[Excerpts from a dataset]

┌──

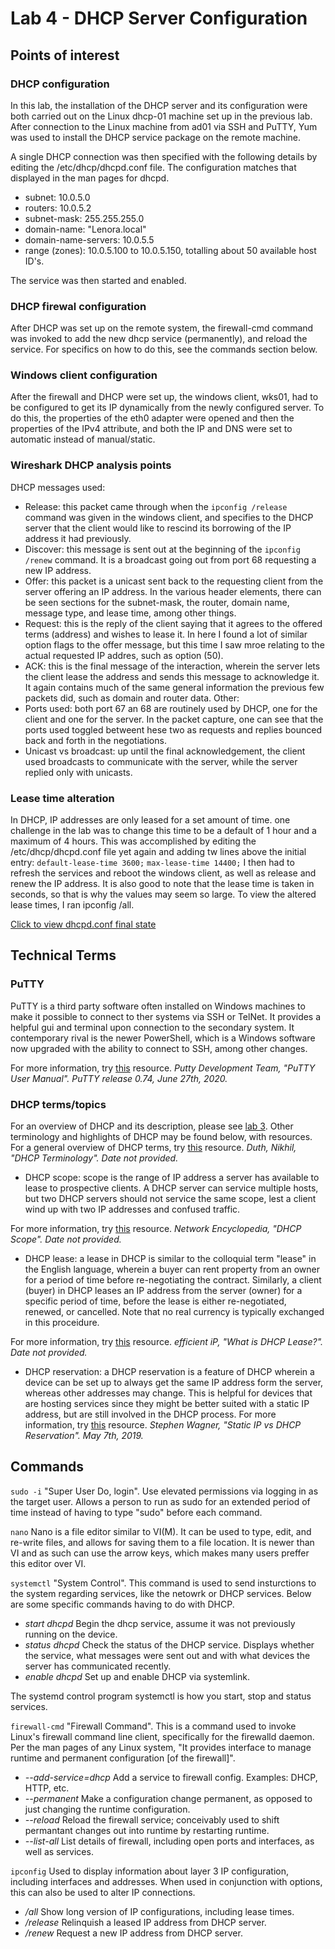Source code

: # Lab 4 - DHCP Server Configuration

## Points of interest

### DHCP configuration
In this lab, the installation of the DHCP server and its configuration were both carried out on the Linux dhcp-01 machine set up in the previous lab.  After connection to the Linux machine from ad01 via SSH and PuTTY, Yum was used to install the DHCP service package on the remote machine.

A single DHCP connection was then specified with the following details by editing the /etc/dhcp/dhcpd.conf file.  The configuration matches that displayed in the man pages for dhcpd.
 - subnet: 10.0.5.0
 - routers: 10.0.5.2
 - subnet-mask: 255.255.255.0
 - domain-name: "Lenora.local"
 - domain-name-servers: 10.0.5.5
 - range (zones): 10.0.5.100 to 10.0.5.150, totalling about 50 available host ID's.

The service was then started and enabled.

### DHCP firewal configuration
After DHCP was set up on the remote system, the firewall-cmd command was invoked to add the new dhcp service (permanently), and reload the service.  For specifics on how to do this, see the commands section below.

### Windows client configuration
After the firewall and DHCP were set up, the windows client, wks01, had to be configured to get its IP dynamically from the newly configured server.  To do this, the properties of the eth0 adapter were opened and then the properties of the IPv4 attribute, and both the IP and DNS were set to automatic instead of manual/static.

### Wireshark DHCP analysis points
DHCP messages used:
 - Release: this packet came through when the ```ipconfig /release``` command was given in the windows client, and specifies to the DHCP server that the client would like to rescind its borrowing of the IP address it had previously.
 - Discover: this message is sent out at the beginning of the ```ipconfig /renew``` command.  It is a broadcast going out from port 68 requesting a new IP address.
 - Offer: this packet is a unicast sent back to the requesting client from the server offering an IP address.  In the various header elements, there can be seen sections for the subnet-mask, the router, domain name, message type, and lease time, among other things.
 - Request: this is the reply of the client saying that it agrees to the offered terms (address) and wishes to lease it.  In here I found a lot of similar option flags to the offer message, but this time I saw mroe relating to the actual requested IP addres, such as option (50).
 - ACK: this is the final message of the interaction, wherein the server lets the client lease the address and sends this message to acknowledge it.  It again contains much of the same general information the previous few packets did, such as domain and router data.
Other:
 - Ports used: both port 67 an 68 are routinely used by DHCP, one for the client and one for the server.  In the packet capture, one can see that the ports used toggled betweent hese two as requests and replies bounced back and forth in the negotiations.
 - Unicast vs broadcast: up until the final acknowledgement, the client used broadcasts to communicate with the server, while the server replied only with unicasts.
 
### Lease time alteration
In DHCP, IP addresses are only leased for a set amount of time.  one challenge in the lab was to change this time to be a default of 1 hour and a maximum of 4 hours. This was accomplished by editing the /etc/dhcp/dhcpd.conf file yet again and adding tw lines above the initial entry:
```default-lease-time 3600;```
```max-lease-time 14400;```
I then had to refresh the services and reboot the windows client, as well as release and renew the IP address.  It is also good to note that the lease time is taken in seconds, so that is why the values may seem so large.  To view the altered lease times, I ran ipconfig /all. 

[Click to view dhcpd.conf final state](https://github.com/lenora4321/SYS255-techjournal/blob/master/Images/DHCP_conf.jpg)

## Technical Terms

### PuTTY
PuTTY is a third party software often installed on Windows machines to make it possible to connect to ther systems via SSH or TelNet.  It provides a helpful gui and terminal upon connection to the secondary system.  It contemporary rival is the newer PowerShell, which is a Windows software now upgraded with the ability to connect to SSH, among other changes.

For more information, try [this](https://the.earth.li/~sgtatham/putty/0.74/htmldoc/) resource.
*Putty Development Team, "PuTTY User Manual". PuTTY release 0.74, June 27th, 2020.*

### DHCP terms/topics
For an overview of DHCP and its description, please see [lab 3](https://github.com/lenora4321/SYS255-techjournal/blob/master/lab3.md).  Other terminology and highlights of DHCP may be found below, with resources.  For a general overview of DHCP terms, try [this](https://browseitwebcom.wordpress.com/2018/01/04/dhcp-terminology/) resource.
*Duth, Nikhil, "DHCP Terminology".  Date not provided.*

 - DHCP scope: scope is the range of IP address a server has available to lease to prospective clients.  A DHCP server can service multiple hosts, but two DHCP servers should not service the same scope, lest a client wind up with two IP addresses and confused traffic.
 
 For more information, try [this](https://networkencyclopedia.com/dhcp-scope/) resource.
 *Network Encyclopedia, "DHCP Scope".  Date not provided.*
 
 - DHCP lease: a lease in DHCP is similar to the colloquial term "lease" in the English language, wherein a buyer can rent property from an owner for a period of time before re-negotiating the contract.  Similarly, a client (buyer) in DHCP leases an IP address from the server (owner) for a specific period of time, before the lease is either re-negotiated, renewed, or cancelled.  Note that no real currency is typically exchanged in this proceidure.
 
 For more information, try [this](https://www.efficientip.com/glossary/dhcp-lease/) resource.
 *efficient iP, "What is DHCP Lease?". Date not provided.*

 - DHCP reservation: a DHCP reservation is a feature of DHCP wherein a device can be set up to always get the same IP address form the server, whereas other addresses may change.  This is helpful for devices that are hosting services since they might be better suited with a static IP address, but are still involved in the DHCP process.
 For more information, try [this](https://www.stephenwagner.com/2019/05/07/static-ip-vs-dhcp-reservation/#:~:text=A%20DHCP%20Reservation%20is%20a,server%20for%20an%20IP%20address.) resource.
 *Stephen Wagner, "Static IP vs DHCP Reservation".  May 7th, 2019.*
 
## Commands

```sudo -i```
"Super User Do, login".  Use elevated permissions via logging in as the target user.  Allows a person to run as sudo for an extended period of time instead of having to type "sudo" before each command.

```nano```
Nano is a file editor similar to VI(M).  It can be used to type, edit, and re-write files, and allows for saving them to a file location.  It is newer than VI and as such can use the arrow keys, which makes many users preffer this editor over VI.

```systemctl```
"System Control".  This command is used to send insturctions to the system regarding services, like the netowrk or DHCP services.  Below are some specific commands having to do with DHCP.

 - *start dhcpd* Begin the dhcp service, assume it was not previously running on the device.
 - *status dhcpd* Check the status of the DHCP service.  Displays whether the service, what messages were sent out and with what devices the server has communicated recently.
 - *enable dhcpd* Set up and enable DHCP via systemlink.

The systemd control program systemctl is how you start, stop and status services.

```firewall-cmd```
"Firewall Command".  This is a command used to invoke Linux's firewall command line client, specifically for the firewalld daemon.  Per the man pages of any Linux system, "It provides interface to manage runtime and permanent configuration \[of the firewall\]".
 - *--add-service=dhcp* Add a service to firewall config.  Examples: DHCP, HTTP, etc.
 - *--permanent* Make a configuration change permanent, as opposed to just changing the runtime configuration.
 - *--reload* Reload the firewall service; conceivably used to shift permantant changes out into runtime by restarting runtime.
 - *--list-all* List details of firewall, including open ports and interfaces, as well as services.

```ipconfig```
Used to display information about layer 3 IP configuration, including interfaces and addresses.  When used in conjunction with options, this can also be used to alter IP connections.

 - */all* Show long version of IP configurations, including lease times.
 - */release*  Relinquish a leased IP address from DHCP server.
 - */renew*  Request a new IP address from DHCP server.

└──

# Aim of the task:
From the data above, count the lines that contain "including" and write only that count.

# Written response:
3